Over the complex numbers $\chi ( GL_r(\mathbb C))=0$ for $r>0$, making the product zero, and for $r=0$ the space $\mathcal M_r$ is a point, with Euler characteristic $1$.

Over the real numbers, $\chi(GL_r(\mathbb R))$ may be calculated by observing that $GL_r (\mathbb R)$ maps to $\mathbb R^r - \{0\}$ by a fibration whose fibers are all $\mathbb R^{r-1}$-bundles over $GL_{r-1}(\mathbb R)$, so $$ \chi(GL_r(\mathbb R))=\chi(GL_{r-1}(\mathbb R)) \chi ( \mathbb R^r - \{0 \} ) $$ which is $0$ for $r \geq 2$ since $\mathbb R^2 - \{0\}$ has Euler characteristic zero.
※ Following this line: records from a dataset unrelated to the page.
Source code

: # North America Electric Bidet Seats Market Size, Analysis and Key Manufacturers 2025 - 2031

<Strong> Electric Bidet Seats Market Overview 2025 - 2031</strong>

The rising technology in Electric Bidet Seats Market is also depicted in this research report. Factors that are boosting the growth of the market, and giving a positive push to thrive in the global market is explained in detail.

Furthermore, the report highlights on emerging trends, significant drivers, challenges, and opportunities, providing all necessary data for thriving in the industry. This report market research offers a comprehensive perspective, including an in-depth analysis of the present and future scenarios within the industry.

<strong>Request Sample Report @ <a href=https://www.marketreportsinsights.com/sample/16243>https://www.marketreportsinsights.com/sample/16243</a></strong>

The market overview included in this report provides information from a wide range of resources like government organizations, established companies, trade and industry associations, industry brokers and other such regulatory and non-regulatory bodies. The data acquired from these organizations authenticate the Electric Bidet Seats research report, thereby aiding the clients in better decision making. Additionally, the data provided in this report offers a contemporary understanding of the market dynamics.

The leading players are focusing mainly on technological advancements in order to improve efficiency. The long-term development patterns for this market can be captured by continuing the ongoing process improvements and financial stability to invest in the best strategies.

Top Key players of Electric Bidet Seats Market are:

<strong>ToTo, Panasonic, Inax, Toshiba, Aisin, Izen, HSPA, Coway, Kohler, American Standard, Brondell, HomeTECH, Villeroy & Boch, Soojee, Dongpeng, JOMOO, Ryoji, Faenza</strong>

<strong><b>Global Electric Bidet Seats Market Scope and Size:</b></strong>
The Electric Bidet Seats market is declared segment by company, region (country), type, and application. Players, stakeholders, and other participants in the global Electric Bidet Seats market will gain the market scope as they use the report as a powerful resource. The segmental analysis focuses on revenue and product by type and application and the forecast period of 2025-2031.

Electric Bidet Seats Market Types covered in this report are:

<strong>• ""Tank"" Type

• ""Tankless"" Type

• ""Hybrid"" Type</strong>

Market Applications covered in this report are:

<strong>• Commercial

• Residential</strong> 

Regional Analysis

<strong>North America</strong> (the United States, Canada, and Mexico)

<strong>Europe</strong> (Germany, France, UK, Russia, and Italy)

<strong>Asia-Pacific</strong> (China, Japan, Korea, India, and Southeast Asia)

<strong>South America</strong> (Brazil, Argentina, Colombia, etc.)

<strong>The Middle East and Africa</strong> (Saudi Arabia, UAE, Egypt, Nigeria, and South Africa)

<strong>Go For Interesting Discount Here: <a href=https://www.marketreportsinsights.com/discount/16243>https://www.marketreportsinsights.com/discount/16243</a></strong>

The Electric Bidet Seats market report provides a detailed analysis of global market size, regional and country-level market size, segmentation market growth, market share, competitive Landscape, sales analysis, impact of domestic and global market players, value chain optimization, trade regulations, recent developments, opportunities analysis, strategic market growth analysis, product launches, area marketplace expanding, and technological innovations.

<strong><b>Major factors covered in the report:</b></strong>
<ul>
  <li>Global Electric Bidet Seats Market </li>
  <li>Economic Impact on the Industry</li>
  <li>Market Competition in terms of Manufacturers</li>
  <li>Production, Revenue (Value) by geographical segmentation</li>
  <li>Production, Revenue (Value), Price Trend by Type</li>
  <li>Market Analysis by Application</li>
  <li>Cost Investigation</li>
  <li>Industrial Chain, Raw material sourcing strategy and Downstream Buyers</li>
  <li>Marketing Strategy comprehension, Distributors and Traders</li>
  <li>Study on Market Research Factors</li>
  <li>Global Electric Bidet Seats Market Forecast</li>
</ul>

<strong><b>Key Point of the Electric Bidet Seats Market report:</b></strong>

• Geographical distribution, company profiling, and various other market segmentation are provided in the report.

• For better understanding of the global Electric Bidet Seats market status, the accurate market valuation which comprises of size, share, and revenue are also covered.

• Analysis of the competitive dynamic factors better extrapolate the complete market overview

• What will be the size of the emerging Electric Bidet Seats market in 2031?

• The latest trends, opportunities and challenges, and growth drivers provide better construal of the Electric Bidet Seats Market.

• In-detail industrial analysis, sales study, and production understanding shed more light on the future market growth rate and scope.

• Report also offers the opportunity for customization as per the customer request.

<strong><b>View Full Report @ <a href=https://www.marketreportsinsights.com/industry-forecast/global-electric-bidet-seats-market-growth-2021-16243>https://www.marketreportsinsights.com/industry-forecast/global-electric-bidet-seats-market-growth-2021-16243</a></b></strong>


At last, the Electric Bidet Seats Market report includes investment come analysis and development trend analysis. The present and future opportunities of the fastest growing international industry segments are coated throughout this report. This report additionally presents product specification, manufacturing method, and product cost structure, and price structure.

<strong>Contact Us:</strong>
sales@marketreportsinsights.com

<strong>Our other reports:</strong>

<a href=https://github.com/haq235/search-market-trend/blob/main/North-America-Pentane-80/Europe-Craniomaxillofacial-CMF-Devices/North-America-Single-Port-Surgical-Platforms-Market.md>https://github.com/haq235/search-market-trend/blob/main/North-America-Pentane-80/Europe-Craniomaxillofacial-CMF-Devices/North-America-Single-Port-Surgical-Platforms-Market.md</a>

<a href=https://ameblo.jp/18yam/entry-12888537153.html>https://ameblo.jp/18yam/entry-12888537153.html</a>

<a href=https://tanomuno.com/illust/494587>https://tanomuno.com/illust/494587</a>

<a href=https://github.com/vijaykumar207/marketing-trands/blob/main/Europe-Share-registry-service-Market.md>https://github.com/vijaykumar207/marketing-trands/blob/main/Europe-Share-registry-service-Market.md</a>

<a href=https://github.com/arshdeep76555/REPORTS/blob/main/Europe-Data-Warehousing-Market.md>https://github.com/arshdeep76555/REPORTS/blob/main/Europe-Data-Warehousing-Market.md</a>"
So the product vanishes for $r \geq 2$ and is $1$ for $r=0$.

Finally, for $r=1$, $\chi(GL_1(\mathbb R))=2$, and $Gr(1,n) = \mathbb R \mathbb P^{n-1}$ which has Euler characteristic $\frac{ 1 + (-1)^{n-1} }{2}$, so $$\chi (\mathcal M_1) = \frac{ (1+ (-1)^{n-1} ) (1+ (-1)^{m-1} ) }{ 2} $$ and is always even, as Arun Debray noted.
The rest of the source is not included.